Records drawn from a dataset:
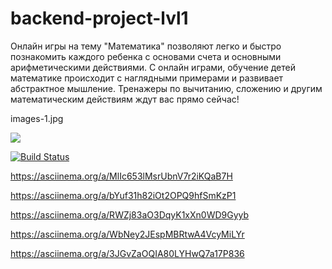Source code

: # backend-project-lvl1

Онлайн игры на тему "Математика" позволяют легко и быстро познакомить каждого ребенка с основами счета и основными арифметическими действиями. С онлайн играми, обучение детей математике происходит с наглядными примерами и развивает абстрактное мышление.  Тренажеры по вычитанию, сложению и другим математическим действиям ждут вас прямо сейчас!

images-1.jpg

<a href="https://codeclimate.com/github/Luce62006/project-lvl1-s454/maintainability"><img src="https://api.codeclimate.com/v1/badges/c93b711d2ec872857a80/maintainability" /></a>

[![Build Status](https://travis-ci.org/Luce62006/backend-project-lvl1.svg?branch=master)](https://travis-ci.org/Luce62006/backend-project-lvl1)

    
https://asciinema.org/a/MlIc653lMsrUbnV7r2iKQaB7H

https://asciinema.org/a/bYuf31h82iOt2OPQ9hfSmKzP1

https://asciinema.org/a/RWZj83aO3DqyK1xXn0WD9Gyyb

https://asciinema.org/a/WbNey2JEspMBRtwA4VcyMiLYr

 https://asciinema.org/a/3JGvZaOQIA80LYHwQ7a17P836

* _EXERCISE GOAL_: Answer with a single number, the count of lines above that contain "asciinema".

* _RESPONSE TO THIS TASK_: 5